Work instructions
Starting with the line that contains "- [LC-283-Move-Zeroes](./Python3/LC-283-Move-Zeroes.py)", reproduce each line through the end of the entries exactly as written.

Exercise material
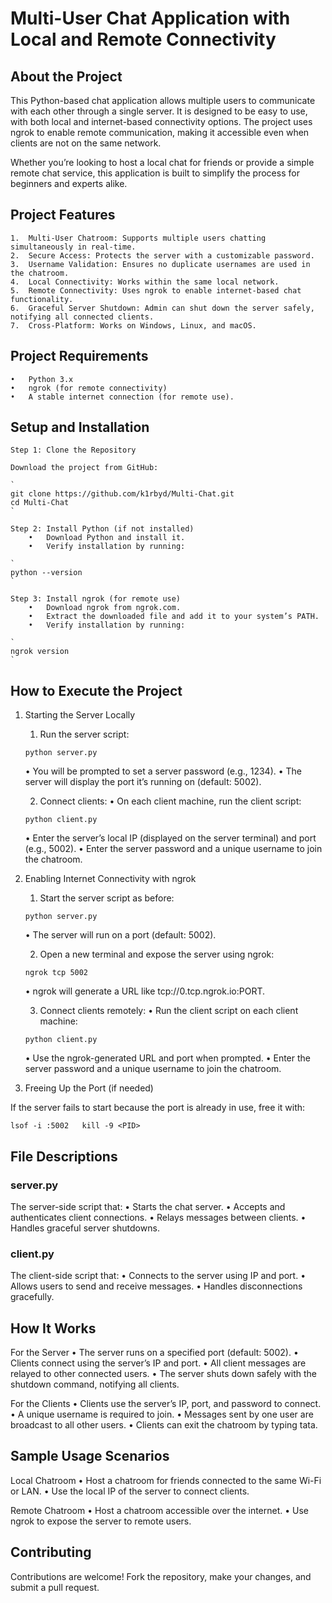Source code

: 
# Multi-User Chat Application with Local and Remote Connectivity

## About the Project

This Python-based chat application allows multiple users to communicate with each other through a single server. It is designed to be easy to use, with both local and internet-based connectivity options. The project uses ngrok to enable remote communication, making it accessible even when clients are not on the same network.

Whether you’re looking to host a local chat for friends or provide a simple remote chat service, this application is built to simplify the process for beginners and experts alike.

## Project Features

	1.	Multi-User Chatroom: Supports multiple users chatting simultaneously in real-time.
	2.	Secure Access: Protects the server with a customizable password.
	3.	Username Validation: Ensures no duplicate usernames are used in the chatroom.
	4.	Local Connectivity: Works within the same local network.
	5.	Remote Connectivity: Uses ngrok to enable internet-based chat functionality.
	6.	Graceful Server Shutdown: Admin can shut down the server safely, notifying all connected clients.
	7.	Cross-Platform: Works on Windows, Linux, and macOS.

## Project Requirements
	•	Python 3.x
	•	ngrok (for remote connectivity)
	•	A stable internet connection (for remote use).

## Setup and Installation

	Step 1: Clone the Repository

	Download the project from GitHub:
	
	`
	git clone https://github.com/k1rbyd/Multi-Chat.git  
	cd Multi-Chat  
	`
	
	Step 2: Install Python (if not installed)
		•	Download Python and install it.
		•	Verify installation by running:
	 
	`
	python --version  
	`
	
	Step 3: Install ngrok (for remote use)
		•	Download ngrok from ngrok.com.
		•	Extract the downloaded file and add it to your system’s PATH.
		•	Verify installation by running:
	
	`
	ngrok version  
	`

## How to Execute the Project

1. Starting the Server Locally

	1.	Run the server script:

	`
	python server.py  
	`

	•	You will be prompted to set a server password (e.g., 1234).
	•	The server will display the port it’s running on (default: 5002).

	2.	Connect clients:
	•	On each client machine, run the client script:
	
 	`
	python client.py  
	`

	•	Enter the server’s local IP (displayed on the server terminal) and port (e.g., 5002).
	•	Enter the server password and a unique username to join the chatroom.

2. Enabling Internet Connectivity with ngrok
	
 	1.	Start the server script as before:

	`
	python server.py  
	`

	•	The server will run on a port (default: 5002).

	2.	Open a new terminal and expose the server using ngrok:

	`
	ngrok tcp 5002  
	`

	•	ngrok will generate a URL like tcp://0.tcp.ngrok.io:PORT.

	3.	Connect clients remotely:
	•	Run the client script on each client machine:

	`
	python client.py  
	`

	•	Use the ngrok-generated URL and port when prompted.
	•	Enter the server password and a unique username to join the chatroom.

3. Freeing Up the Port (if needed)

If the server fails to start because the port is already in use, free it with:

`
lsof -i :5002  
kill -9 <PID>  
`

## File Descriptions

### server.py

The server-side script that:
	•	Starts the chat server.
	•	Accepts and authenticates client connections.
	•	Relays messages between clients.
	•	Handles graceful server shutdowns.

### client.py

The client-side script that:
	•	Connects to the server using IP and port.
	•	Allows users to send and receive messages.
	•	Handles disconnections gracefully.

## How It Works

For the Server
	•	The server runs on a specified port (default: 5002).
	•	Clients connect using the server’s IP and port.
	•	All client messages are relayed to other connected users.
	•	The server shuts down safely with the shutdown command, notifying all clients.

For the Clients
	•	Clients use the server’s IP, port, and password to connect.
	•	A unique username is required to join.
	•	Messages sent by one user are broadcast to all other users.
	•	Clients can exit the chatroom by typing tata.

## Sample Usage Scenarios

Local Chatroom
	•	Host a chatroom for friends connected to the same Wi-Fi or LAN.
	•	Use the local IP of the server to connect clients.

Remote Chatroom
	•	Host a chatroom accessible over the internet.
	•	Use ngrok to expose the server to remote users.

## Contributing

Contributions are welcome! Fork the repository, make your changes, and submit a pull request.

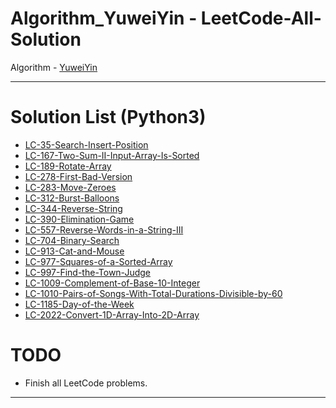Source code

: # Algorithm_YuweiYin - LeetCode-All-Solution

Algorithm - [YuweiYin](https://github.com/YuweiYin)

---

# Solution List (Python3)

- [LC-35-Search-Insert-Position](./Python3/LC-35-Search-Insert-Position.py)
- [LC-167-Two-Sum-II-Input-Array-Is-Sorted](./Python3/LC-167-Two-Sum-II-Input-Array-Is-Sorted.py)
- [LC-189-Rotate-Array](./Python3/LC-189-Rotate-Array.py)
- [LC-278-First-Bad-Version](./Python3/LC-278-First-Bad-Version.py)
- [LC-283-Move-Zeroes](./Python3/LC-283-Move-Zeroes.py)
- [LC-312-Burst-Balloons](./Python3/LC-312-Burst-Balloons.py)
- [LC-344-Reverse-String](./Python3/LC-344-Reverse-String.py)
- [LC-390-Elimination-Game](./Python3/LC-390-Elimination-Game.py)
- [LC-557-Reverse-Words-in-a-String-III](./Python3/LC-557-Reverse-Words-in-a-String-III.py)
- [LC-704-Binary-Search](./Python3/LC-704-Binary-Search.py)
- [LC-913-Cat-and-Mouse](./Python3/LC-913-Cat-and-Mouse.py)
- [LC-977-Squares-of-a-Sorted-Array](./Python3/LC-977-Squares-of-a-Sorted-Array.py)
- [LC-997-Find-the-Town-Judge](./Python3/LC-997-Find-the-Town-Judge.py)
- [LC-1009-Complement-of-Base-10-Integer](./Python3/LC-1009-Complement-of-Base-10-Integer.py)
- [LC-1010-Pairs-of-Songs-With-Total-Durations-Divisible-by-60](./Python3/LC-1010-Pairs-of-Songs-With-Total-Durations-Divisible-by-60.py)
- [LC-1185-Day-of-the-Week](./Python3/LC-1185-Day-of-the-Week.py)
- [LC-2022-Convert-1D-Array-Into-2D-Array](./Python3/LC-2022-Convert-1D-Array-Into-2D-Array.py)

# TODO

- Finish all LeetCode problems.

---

Solution
- [LC-283-Move-Zeroes](./Python3/LC-283-Move-Zeroes.py)
- [LC-312-Burst-Balloons](./Python3/LC-312-Burst-Balloons.py)
- [LC-344-Reverse-String](./Python3/LC-344-Reverse-String.py)
- [LC-390-Elimination-Game](./Python3/LC-390-Elimination-Game.py)
- [LC-557-Reverse-Words-in-a-String-III](./Python3/LC-557-Reverse-Words-in-a-String-III.py)
- [LC-704-Binary-Search](./Python3/LC-704-Binary-Search.py)
- [LC-913-Cat-and-Mouse](./Python3/LC-913-Cat-and-Mouse.py)
- [LC-977-Squares-of-a-Sorted-Array](./Python3/LC-977-Squares-of-a-Sorted-Array.py)
- [LC-997-Find-the-Town-Judge](./Python3/LC-997-Find-the-Town-Judge.py)
- [LC-1009-Complement-of-Base-10-Integer](./Python3/LC-1009-Complement-of-Base-10-Integer.py)
- [LC-1010-Pairs-of-Songs-With-Total-Durations-Divisible-by-60](./Python3/LC-1010-Pairs-of-Songs-With-Total-Durations-Divisible-by-60.py)
- [LC-1185-Day-of-the-Week](./Python3/LC-1185-Day-of-the-Week.py)
- [LC-2022-Convert-1D-Array-Into-2D-Array](./Python3/LC-2022-Convert-1D-Array-Into-2D-Array.py)

# TODO

- Finish all LeetCode problems.

---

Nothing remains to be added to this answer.